To Cover the Aurat: Veiling and Sexual Morality among the Muslim Minangkabau

Lyn Parker (University of Western Australia)

This paper is concerned with Islamic veiling in contemporary Minangkabau society. Much of the literature on veiling as a recent practice in Indonesia and Malaysia presents veiling as an expression of an Islamic modernity and a new subjectivity focused on Muslim identity. Brenner, for instance, speaking of Java, sees the growing trend for wearing Islamic clothing as simultaneously articulating membership of an international Islamic community, a new awareness of Islamic authority among a more educated generation of young women and a distancing from local historical traditions and customs (1996). In this paper I explore the wearing of the Islamic veil among Muslim Minangkabau who live in the province of West Sumatra, and argue that a rather different discourse surrounds the practice there.

For West Sumatra, from 2001, there were reports of various initiatives to do with women’s dress, including the wearing of the veil, and mobility (e.g. Cohen 2001; Kompas 18 June 2001; Edriana Noerdin 2002). These were associated with the implementation of decentralization and regional autonomy, locally interpreted as the “kembali ke nagari” (return to the traditional village) movement. This suggested that, rather than the veil working to distance Muslim women from local traditions, veiling was being interpreted as an expression of both Islamic and local Minang identity.

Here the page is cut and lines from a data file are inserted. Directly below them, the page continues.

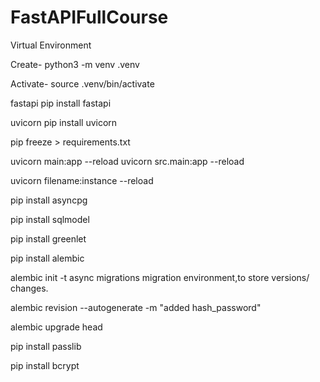 # FastAPIFullCourse

Virtual Environment

Create- 
python3 -m venv .venv 

Activate-
source .venv/bin/activate

fastapi
pip install fastapi

uvicorn
pip install uvicorn

pip freeze > requirements.txt

uvicorn main:app --reload
uvicorn src.main:app --reload


uvicorn filename:instance --reload

pip install asyncpg 

pip install sqlmodel

pip install greenlet

pip install alembic

alembic init -t async migrations
migration environment,to store versions/ changes.

alembic revision --autogenerate -m "added hash_password"

alembic upgrade head

pip install passlib

pip install bcrypt

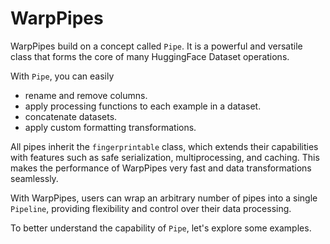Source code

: # WarpPipes
WarpPipes build on a concept called `Pipe`. It is a powerful and versatile class that forms the core of many HuggingFace Dataset operations.

With `Pipe`, you can easily 
- rename and remove columns. 
- apply processing functions to each example in a dataset.
- concatenate datasets.
- apply custom formatting transformations. 

All pipes inherit the `fingerprintable` class, which extends their capabilities with features such as safe serialization, multiprocessing, and caching. This makes the performance of WarpPipes very fast and data transformations seamlessly.

With WarpPipes, users can wrap an arbitrary number of pipes into a single `Pipeline`, providing flexibility and control over their data processing.

To better understand the capability of `Pipe`, let's explore some examples.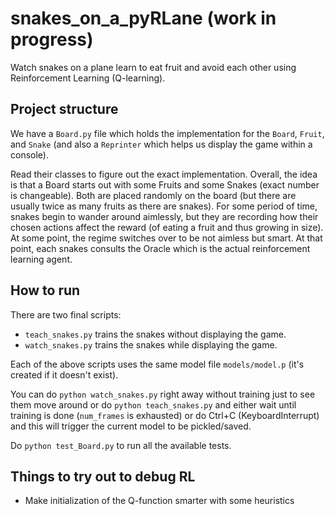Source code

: # snakes_on_a_pyRLane (work in progress)
Watch snakes on a plane learn to eat fruit and avoid each other using Reinforcement Learning (Q-learning).

## Project structure
We have a `Board.py` file which holds the implementation for the `Board`, `Fruit`, and `Snake` (and also a `Reprinter` which helps us display the game within a console). 

Read their classes to figure out the exact implementation. Overall, the idea is that a Board starts out with some Fruits and some Snakes (exact number is changeable). Both are placed randomly on the board (but there are usually twice as many fruits as there are snakes). For some period of time, snakes begin to wander around aimlessly, but they are recording how their chosen actions affect the reward (of eating a fruit and thus growing in size). At some point, the regime switches over to be not aimless but smart. At that point, each snakes consults the Oracle which is the actual reinforcement learning agent. 

## How to run
There are two final scripts:
* `teach_snakes.py` trains the snakes without displaying the game.
* `watch_snakes.py` trains the snakes while displaying the game. 

Each of the above scripts uses the same model file `models/model.p` (it's created if it doesn't exist). 

You can do `python watch_snakes.py` right away without training just to see them move around or
do `python teach_snakes.py` and either wait until training is done (`num_frames` is exhausted) or do
Ctrl+C (KeyboardInterrupt) and this will trigger the current model to be pickled/saved. 

Do `python test_Board.py` to run all the available tests. 

## Things to try out to debug RL
* Make initialization of the Q-function smarter with some heuristics 
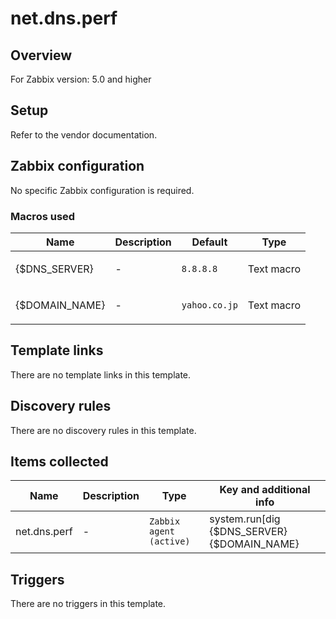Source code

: # net.dns.perf

## Overview

For Zabbix version: 5.0 and higher

## Setup

Refer to the vendor documentation.

## Zabbix configuration

No specific Zabbix configuration is required.

### Macros used

|Name|Description|Default|Type|
|----|-----------|-------|----|
|{$DNS_SERVER}|<p>-</p>|`8.8.8.8`|Text macro|
|{$DOMAIN_NAME}|<p>-</p>|`yahoo.co.jp`|Text macro|
## Template links

There are no template links in this template.

## Discovery rules

There are no discovery rules in this template.

## Items collected

|Name|Description|Type|Key and additional info|
|----|-----------|----|----|
|net.dns.perf|<p>-</p>|`Zabbix agent (active)`|system.run[dig {$DNS_SERVER} {$DOMAIN_NAME} |grep Query |awk 'END{print$4}']<p>Update: 600</p>|
## Triggers

There are no triggers in this template.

In 2004 I conducted fieldwork in West Sumatra that focused on Minangkabau adolescent girls and schooling. In this paper, I investigate what adolescent girls say about why they wear or do not wear the veil, and the meaning and significance of the veil for them. I also analyse the role of schools in the veiling practices of young women. Adolescent girls emphasize that the function of the veil is “to cover the aurat”, the area of the body that should be covered in public. While this might seem an obvious statement, it seems to have been neglected in the literature. Preliminary analysis suggests that the significance of the veil for older and younger Minang women alike extends from this basis: that veiling has to do with sexuality, gender relations, with sexual morality, propriety and public virtue, and therefore with maintaining a good name.